Starting at the line containing "# Places Online You Can Find Me" and ending at the line containing "I work as a", print every line of the material below exactly, both ends included, and stop there.

○ ○ ○ ○ ○ ○ ○

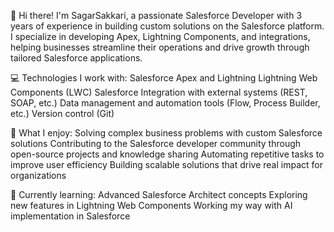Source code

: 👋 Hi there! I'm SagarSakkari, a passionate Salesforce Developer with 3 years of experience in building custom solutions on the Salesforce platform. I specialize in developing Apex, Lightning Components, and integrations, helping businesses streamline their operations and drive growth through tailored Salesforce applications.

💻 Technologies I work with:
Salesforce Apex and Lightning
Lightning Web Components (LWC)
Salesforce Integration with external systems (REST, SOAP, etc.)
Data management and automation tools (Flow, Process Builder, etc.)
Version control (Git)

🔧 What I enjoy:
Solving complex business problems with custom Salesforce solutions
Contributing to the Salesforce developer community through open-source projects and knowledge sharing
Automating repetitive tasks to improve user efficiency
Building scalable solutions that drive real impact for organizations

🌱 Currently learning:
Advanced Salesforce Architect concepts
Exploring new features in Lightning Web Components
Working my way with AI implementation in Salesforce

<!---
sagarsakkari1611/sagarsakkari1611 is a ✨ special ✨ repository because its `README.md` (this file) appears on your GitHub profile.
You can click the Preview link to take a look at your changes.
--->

○ ○ ○ ○ ○ ○ ○

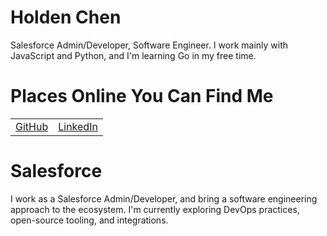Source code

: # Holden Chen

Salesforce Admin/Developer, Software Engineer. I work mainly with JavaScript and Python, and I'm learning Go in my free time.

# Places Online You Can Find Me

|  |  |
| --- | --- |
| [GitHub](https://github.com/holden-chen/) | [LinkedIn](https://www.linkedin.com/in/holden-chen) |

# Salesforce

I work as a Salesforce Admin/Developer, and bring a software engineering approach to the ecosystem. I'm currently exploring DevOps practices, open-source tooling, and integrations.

○ ○ ○ ○ ○ ○ ○

_Result below_:
# Places Online You Can Find Me

|  |  |
| --- | --- |
| [GitHub](https://github.com/holden-chen/) | [LinkedIn](https://www.linkedin.com/in/holden-chen) |

# Salesforce

I work as a Salesforce Admin/Developer, and bring a software engineering approach to the ecosystem. I'm currently exploring DevOps practices, open-source tooling, and integrations.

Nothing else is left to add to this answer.